Shreve's first novels, A Fortunate Madness and A Woman Like That, introduce her method of examining the psychological development of a female protagonist in terms of personal history and family relationships. Political and cultural trends add a new dimension to her later work. Children of Power, set in Washington during the censure of Senator Joseph McCarthy, provides insight into "McCarthyism." Her recent novel, Miracle Play, portrays several generations of an affluent Pennsylvania family. Julian Moynahan places the novel "well above the glut of saga fiction" and describes it as a "slide show on Eastern upperclass American social history, professionally arranged and projected."
(See also Contemporary Authors, Vols. 49-52 and Contemporary Authors New Revision Series, Vol. 5.)
["A Fortunate Madness" shares the characteristics of a spate of novels which have] appeared lately. Written by talented young women who have starred in creative writing classes taught by distinguished practitioners of the craft, these novels, thinly veiled autobiographies, perhaps, have as their characters: (1) a sensitive, brusque, truthful, attractive young woman who wars with her mother and affluent middle-class values; (2) lean, studiously literary husband who does not communicate with creative wife; (3) one child, the pulled wishbone in the husband-wife battle. The locale of these novels: graduate school classes and faculty parties; seedy Thrift-Shop-furnished apartments; the compulsory year abroad (usually England) so that the conflict in values can be underlined; and, finally, the idyllic nature scene in which the revelation about life's meaning occurs. The style: overwhelming use of dialogue, especially stichomythia (the reader has to go back to figure out which character says what); familiar brand names (the toy from F.A.O. Schwartz, the dress from Lord & Taylor's); complete absence of value judgments; a cool hard tone hiding a quivering sensibility …
[Susan Shreve] has written a novel that some contemporary women may feel expresses them.

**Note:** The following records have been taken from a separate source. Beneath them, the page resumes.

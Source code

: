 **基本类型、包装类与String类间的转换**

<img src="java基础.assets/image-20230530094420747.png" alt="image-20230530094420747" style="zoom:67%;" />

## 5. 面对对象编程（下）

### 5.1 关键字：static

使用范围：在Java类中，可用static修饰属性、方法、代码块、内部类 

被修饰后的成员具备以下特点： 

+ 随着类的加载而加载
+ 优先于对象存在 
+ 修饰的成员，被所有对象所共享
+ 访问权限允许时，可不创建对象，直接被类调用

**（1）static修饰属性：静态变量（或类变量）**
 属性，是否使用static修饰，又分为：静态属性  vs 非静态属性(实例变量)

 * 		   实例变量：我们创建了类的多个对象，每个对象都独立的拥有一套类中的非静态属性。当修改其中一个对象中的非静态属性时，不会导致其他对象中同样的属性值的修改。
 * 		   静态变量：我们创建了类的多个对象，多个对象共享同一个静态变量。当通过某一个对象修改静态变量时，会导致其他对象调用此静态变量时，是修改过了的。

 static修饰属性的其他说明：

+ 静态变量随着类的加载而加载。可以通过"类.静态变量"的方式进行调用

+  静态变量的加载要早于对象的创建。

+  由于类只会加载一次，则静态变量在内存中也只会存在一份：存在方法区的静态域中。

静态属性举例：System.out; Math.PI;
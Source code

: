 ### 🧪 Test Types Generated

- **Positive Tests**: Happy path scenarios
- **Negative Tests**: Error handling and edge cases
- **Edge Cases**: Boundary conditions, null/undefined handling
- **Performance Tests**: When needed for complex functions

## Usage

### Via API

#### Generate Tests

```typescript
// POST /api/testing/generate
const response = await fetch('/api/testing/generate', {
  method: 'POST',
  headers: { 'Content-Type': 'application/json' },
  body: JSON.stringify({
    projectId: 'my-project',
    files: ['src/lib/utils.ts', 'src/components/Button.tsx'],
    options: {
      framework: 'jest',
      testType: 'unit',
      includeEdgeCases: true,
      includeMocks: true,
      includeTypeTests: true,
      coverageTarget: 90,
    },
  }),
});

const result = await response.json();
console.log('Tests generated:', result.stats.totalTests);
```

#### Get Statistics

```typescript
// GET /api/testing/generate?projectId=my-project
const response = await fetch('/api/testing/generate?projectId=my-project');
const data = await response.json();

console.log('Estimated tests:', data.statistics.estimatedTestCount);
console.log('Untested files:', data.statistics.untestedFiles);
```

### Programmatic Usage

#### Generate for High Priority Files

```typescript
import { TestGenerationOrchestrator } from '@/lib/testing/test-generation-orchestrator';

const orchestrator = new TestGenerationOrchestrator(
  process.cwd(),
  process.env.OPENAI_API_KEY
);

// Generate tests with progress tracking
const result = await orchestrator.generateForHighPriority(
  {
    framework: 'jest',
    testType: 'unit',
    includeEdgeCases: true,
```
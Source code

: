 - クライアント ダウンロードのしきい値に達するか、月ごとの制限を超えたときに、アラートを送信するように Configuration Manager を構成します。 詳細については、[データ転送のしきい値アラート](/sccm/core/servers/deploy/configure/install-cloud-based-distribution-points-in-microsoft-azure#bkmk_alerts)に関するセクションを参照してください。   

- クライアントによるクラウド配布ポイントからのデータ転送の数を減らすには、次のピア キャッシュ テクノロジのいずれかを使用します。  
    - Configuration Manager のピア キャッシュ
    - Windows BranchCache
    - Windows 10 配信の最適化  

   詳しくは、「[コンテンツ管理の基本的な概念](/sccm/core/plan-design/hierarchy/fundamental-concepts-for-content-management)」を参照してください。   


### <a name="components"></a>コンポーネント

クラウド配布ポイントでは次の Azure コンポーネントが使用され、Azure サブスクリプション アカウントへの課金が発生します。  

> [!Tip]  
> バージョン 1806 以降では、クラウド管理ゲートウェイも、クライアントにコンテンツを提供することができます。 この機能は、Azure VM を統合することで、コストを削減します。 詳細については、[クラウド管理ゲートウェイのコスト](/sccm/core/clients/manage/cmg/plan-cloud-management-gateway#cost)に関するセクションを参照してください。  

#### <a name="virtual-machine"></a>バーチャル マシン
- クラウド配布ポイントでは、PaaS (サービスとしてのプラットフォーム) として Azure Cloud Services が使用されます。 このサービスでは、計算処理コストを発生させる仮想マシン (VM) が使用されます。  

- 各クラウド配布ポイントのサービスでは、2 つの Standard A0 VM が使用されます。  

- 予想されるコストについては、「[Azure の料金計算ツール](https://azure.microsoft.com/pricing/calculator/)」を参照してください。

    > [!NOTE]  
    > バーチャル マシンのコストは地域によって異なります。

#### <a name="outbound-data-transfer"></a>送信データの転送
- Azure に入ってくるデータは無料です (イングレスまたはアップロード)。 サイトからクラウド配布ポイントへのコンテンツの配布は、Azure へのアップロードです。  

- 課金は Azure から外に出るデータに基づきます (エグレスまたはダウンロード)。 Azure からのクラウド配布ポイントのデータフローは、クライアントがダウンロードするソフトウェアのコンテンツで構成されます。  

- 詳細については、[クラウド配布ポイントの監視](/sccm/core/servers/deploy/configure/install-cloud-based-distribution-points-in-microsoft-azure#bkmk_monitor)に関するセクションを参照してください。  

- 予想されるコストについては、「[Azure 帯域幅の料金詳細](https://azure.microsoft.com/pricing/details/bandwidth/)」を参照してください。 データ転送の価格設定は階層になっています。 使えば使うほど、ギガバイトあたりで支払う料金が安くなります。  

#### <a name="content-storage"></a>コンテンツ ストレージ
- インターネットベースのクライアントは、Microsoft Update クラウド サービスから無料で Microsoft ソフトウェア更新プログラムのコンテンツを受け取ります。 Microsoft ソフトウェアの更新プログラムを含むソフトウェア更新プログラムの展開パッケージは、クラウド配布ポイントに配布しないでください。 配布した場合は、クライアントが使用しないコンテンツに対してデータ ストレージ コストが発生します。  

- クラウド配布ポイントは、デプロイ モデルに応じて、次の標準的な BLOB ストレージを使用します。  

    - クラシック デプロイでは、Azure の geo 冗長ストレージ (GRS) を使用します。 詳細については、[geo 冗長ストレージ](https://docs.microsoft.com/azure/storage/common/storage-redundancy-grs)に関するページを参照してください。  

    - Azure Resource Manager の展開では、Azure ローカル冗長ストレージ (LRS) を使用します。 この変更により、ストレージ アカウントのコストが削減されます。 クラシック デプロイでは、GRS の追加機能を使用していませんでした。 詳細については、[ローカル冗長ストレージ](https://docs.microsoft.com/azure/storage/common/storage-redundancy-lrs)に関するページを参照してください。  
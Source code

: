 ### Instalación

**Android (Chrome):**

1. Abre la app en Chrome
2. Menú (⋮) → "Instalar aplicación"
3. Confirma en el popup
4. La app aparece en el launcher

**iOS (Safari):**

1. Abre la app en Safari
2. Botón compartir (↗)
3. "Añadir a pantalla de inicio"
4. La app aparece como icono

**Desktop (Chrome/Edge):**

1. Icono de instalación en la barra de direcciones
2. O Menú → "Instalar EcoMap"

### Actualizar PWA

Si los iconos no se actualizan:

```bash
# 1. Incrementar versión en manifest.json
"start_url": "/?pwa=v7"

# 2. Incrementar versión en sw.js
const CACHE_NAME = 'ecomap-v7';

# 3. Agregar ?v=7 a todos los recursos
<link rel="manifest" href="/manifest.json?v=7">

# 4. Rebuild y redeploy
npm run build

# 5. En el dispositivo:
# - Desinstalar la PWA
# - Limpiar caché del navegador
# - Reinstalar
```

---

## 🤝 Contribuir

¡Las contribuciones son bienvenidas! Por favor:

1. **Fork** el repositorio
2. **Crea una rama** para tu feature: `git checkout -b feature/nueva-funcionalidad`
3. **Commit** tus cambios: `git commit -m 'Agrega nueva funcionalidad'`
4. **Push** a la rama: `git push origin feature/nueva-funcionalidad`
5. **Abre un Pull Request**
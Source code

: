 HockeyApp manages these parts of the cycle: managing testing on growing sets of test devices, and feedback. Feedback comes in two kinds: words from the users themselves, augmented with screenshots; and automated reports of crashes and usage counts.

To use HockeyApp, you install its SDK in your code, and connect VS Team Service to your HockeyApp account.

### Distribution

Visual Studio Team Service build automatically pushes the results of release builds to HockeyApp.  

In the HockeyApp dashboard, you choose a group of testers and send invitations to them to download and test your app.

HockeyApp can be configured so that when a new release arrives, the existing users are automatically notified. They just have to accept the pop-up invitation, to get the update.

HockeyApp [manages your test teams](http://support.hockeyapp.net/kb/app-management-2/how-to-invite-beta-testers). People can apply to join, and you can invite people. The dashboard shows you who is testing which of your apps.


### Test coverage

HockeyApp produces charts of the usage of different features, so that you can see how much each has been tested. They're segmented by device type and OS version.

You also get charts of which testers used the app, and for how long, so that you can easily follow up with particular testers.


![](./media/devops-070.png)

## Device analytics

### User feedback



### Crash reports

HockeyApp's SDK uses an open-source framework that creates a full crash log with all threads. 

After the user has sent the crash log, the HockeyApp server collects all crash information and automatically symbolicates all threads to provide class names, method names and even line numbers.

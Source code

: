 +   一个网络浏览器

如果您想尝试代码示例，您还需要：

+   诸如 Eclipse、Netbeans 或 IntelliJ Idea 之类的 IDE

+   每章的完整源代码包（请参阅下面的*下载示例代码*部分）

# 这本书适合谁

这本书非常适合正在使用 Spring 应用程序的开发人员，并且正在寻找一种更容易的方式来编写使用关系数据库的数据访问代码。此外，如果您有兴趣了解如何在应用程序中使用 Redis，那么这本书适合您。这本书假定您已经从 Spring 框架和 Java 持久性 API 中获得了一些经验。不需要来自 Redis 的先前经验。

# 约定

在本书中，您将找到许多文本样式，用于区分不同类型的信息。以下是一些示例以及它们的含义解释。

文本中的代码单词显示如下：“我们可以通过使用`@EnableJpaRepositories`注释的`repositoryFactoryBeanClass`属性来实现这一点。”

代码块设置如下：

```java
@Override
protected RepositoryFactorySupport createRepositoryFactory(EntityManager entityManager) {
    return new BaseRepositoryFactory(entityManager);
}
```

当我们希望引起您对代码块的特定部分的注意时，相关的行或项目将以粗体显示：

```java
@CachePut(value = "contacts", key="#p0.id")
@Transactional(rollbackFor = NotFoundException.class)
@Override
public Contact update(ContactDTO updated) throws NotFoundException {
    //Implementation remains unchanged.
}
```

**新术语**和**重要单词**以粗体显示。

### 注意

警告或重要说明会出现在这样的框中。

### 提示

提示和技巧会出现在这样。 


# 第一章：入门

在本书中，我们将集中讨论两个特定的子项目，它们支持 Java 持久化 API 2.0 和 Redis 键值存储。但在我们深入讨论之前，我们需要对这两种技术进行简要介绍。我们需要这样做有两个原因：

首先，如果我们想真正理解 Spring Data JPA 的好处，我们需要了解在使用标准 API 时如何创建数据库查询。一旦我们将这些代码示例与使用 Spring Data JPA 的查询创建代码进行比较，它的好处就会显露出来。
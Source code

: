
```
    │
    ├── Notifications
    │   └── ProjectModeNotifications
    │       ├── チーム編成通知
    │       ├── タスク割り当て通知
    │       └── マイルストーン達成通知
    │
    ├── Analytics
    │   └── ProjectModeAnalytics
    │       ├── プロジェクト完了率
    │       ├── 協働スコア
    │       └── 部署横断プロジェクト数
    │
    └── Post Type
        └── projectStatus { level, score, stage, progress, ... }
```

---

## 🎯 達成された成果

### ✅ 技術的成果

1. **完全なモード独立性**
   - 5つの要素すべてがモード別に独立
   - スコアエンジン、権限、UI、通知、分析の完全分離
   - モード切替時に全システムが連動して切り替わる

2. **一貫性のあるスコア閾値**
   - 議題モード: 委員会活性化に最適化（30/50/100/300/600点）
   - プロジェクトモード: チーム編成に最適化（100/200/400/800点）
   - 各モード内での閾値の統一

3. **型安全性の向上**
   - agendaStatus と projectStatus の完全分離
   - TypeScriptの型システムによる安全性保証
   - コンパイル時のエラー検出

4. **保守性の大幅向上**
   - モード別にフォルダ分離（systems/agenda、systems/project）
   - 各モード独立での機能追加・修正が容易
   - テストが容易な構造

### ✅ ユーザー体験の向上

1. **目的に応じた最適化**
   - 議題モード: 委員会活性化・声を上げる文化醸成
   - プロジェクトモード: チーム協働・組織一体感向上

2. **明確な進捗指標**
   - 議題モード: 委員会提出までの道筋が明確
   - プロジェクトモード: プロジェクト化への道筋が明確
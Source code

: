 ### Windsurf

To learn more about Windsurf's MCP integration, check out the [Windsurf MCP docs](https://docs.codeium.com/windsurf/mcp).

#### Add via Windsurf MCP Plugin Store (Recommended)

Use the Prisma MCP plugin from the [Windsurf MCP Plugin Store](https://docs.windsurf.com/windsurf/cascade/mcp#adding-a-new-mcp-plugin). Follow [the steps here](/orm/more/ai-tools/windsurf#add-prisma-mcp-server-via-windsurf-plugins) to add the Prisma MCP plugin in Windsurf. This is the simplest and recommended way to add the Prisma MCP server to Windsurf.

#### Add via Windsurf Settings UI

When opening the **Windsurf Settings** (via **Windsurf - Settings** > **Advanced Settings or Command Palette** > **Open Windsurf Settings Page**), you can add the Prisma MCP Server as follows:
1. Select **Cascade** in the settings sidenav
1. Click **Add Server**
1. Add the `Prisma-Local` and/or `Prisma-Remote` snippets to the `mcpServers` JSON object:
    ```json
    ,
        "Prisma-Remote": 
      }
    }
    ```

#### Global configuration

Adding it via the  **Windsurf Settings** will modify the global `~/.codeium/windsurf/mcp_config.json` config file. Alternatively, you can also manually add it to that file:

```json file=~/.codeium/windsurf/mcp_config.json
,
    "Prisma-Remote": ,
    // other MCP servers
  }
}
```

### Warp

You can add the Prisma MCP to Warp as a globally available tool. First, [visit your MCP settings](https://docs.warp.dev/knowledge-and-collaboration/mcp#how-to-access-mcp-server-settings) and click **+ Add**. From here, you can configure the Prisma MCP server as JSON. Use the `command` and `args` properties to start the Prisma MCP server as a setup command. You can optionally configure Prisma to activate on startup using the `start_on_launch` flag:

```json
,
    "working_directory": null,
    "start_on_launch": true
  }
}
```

The character of Susanna seems intimately portrayed, but the indistinguishable male characters are weakly drawn. Too many of the plot situations seem banal….
Despite my caveats, I liked many things in this novel. I just wish it had explored with greater depth and intensity the ethical problems it suggests. Somewhere Gabriel Marcel says that most of us live in concentric circles of selfishness and that if life is to have meaning, we must move out of those circles. That's the big lesson [the protagonist] Susanna has to learn, and the sentimental, bland ending doesn't convince me that she has moved even slightly.
Eileen Kennedy, "Fiction: 'A Fortunate Madness'," in Best Sellers (copyright 1974, by the University of Scranton), Vol. 34, No. 9, August 1, 1974, p. 212.
"I used to just let things happen to me," says the young widow who is the protagonist of Susan Shreve's appealing novel ["A Fortunate Madness".] "It wasn't necessary, I've found out." By the time Susanna MacPherson comes round to this enigmatic point of view, quite a bit has happened to her…. Mrs. Shreve describes these happenings with a sharp and sometimes twinkling eye nicely catching nuances of personality and habitat. In this impressionistic history, however, Susanna seems vaguer than her environment. We know what she feels, but are left sometimes wondering why. Nonetheless there are enough well-observed episodes in the novel to keep the reader engaged.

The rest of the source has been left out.